MESA, ARIZ. -- Employees at a Starbucks in suburban Phoenix voted Friday to form a union, becoming the first store outside New York to organize.
Several workers from a Mesa Starbucks store cheered and hugged at a local union hall after the results came in. Workers were overwhelmingly in favor of unionizing, voting 25-3. Forty-three ballots in total were initially mailed out, organizers said.
"The way that we smoked them with how many we got -- yeses -- that really shows that this is really a movement for people and we just want what is kind of an inalienable right for people," said Liz Alanna, a shift supervisor at the store. "It feels good what we were fighting for, everybody wanted."
Starbucks "will respect the process and will bargain in good faith," spokesman Reggie Borges said in an email.
"We hope that the union does the same," he added.
Pro-union leaders say Starbucks workers deserve the right to collectively bargain on issues like benefits, seniority pay and pandemic safety protocols.
Tyler Ralston, another shift supervisor, said he is excited that workers now may be able to make meaningful changes.
"We would like to be able to not feel understaffed. We would like to have better working conditions, having things fixed on time. A pension of course would be a great thing," Ralston said.
Originally scheduled for last week, the election was postponed after Starbucks filed a request for a review with the Washington, D.C.-based National Labor Relations Board.
The Seattle-based coffee giant argued that a single store should not be allowed to hold a vote. Instead, a vote should include all the locations in that store's assigned district.
The labor board denied the request, saying it did not see any issues.
The organizers in Mesa called the request a "union busting" tactic by the company, Alanna said. She also alleged Starbucks implemented other strategies like having upper-level managers shadow workers to make sure they weren't organizing.
Borges, the Starbucks spokesman, called accusations of union-busting "categorically false."
The Starbucks in Mesa is now the first to unionize outside of Buffalo, New York, where organizing efforts first took off.
Over 65 stores in 20 states have filed petitions with the labour board to hold union elections since two in Buffalo unionized in the last few months, according to labour union Workers United.
Starbucks officials have spoken against unionizing, asserting the company functions best when it can work directly with its employees. Some workers have disputed that claim.
Efforts to form unions have led to tense conflict. Earlier this month, seven Starbucks workers were fired after spearheading a union campaign in Memphis, Tennessee.
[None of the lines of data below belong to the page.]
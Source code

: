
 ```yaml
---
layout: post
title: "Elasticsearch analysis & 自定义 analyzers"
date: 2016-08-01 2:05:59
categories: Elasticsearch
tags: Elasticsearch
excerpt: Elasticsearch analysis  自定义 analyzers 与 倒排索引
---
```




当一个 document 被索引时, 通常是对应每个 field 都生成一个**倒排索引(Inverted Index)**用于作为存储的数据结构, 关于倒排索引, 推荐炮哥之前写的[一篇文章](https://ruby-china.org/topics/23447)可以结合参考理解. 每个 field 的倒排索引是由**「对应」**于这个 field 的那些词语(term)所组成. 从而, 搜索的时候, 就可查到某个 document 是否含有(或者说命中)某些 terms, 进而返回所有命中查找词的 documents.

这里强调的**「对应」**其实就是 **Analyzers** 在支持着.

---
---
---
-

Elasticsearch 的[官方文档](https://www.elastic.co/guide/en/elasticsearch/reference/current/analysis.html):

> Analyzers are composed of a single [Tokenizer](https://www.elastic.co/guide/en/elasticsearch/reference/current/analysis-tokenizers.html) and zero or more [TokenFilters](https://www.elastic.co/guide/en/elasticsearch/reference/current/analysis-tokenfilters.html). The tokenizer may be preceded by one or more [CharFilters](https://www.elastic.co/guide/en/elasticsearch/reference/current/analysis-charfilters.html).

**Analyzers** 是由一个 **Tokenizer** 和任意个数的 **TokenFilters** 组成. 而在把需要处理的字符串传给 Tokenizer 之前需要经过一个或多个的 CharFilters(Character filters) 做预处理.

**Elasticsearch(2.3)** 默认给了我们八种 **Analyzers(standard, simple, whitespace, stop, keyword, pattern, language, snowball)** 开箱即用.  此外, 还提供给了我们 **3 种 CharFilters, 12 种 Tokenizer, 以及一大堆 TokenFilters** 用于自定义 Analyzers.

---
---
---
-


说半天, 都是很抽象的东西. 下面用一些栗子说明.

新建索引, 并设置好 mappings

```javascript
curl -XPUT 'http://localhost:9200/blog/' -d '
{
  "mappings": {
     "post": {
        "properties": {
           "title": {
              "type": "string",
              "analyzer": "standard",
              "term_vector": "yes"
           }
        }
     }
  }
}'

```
The company said they violated policy by reopening a store after closing time, inviting non-employees inside and doing TV interviews from there.
Employees countered that Starbucks was retaliating and said they planned to file a complaint with the National Labor Relations Board.
After decades of decline, unions have become a popular strategy. Multiple polls show union approval is high -- and growing -- among younger workers. U.S. union membership levels are ticking upward for workers between 25 and 34, even as they decline among other age groups, according to the federal Bureau of Labor Statistics.